Highland Park is Brewing

Craft Beer Los Angeles

Highland Park Brewery makes the most of their set-up with The Hermosillo.

If you have been to in the last week or so, you will have noticed a new tap handle with the initials HPB for the new Highland Park Brewery.

Last Saturday, brewmaster Bob Kunz, Ross Stephenson, Michael Blackman and Dustin Lancaster debuted with a very eclectic beer list that included a house beer, a Belgian single, IPAs, sours and coffee beers which is quite an ambitious slate of styles for a small brewery tucked behind the bar area of The Hermosillo.

That variety of styles is matched by a variety of added ingredients as well. You will find sage and grapefruit paired together. Coffee and lavender. And even the famed smoke flavored tea, Lapsang Souchong. Kunz has even found a cherry called Hollyleaf that he uses in a sour beer that is redolent of cherry pie.

Of the 12 beers that I sampled pours of last Saturday, my favorites were the aforementioned Arroyo Sour, which was tart but filled with cherry notes and a nice end note of wheat. My second favorite was Vacation, a Belgian single, a style not normally seen here in Los Angeles. It had a lovely note of grapefruit pith to it. My #1 was the Wake-Up. What they are calling a coffee session beer. It was like having an iced coffee. The beans from local roaster Trystero Coffee really took center stage.
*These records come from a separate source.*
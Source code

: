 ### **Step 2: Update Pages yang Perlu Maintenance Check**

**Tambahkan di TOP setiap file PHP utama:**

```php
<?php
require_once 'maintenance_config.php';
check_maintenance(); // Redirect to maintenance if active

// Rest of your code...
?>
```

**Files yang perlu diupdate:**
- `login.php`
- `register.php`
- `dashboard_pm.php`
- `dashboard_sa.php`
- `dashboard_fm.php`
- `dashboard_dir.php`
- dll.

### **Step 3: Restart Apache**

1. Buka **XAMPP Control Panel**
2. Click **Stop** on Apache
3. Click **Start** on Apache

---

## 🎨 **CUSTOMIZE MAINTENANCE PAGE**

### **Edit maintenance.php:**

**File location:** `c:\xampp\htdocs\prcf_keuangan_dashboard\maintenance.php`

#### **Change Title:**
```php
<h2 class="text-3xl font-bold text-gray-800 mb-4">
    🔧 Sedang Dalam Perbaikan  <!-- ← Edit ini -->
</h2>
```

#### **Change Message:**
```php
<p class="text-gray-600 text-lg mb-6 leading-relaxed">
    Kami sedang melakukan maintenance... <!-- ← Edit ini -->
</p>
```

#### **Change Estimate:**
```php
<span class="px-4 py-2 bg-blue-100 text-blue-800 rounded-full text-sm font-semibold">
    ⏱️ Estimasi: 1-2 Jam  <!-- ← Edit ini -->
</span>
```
It was light and crisp and worked on all levels from aroma to aftertaste.

For a brewery coming out of the gate, this was a tremendous start. Not only the variety, but the consistency. There wasn’t a bad beer in the bunch. Just some that my palate liked more than others. And I can bet your palate will find plenty of favorites too.

Your Beer of the Week is a Gose from Anderson Valley Brewing. It’s in a can, and it has a really odd name that I don’t know if I want to know the reasoning behind. Kimmie, the Yink and the Holy Gose. Gose being a German style known for having salt added.

If you want to find a craft beer whale, the best way is to take off from work and fly around the U.S. (then the world) tracking down the gems. Or you could take up bottle trading. To get started, check out the relatively new Bottle Trade website. They walk you through the process and educate you on all things trading. Maybe one day, Highland Park will can a Gose you can trade.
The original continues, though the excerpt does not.